Feature Generation

Table of contents

  1. Overview
  2. Feature Generation Functions
    1. generate_features
      1. Parameters
      2. Returns
      3. Mathematical Model
      4. Example
    2. create_feature_generator
      1. Parameters
      2. Returns
      3. Returned Function Signature
      4. Example
  3. Implementation Details
    1. Feature Generation Process
    2. Covariance Matrix Structure
  4. Usage in Sensitivity Analysis
    1. Example with SNR Estimation
    2. Example with Comprehensive Experiment
  5. Relationship to SNR

Overview

The feature generation module provides functions for generating synthetic node features with controlled covariance structures between classes, global shifts, and node-specific noise. These functions are essential for sensitivity analysis and SNR estimation in graph neural networks.
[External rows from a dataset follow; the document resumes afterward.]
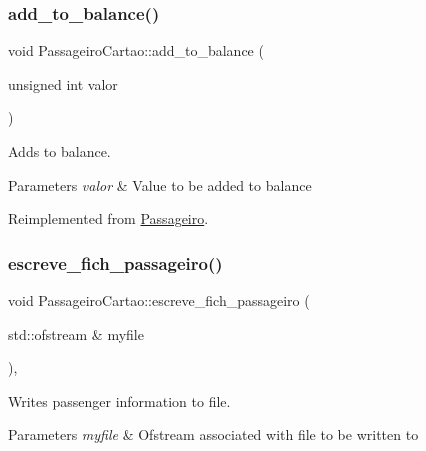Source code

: \subsubsection{\texorpdfstring{add\+\_\+to\+\_\+balance()}{add\_to\_balance()}}
{\footnotesize\ttfamily void Passageiro\+Cartao\+::add\+\_\+to\+\_\+balance (\begin{DoxyParamCaption}\item[{unsigned int}]{valor }\end{DoxyParamCaption})\hspace{0.3cm}{\ttfamily [virtual]}}



Adds to balance. 


\begin{DoxyParams}{Parameters}
{\em valor} & Value to be added to balance \\
\hline
\end{DoxyParams}


Reimplemented from \hyperlink{class_passageiro_ac7da59960d323e9bc75dda2e34d7a254}{Passageiro}.

\mbox{\label{class_passageiro_cartao_a3c4167d97a0a71215970d7473f9629c1}} 
\subsubsection{\texorpdfstring{escreve\+\_\+fich\+\_\+passageiro()}{escreve\_fich\_passageiro()}}
{\footnotesize\ttfamily void Passageiro\+Cartao\+::escreve\+\_\+fich\+\_\+passageiro (\begin{DoxyParamCaption}\item[{std\+::ofstream \&}]{myfile }\end{DoxyParamCaption})\hspace{0.3cm}{\ttfamily [inline]}, {\ttfamily [virtual]}}



Writes passenger information to file. 


\begin{DoxyParams}{Parameters}
{\em myfile} & Ofstream associated with file to be written to \\
\hline
\end{DoxyParams}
Feature Generation Functions

generate_features

def generate_features(
    num_nodes: int, 
    num_features: int, 
    labels: np.ndarray, 
    inter_class_cov: np.ndarray, 
    intra_class_cov: np.ndarray, 
    global_cov: np.ndarray, 
    noise_cov: np.ndarray, 
    mu_repeats: int = 1
) -> np.ndarray

Generates synthetic node features with controlled covariance structure. This function implements the feature generation model from the paper: X_i = μ_{y_i} + γ + ε_i.

Parameters

Parameter Type Description
num_nodes int Number of nodes
num_features int Number of feature dimensions
labels np.ndarray Node class labels (numpy array)
inter_class_cov np.ndarray Covariance matrix between different classes
intra_class_cov np.ndarray Covariance matrix within the same class
global_cov np.ndarray Covariance matrix for the global shift
noise_cov np.ndarray Covariance matrix for the node-specific noise
mu_repeats int Number of feature realizations to generate for each class mean

Returns

Return Type Description
np.ndarray A numpy array of shape (num_nodes, num_features, mu_repeats) containing the generated features

Mathematical Model

The feature generation model is:

\[X_i = \mu_{y_i} + \gamma + \varepsilon_i\]

where:

  • $\mu_{y_i}$ is the class-specific mean for the class of node i
  • $\gamma$ is a global random vector (same for all nodes)
  • $\varepsilon_i$ is node-specific noise

Example

import numpy as np
from bridge.sensitivity import generate_features

# Define class labels for 10 nodes (3 classes)
labels = np.array([0, 0, 0, 1, 1, 1, 2, 2, 2, 2])

# Define simple covariance matrices for a 3-feature scenario
feature_dim = 3
intra_class_cov = 0.1 * np.eye(feature_dim)   # Strong within-class correlation
inter_class_cov = -0.05 * np.eye(feature_dim)  # Negative between-class correlation
global_cov = np.eye(feature_dim)              # Unit global variation
noise_cov = 0.5 * np.eye(feature_dim)         # Moderate node-specific noise

# Generate features (10 nodes, 3 features, 5 realizations)
features = generate_features(
    num_nodes=10,
    num_features=feature_dim,
    labels=labels,
    inter_class_cov=inter_class_cov,
    intra_class_cov=intra_class_cov,
    global_cov=global_cov,
    noise_cov=noise_cov,
    mu_repeats=5
)

print(f"Generated features shape: {features.shape}")  # Should be (10, 3, 5)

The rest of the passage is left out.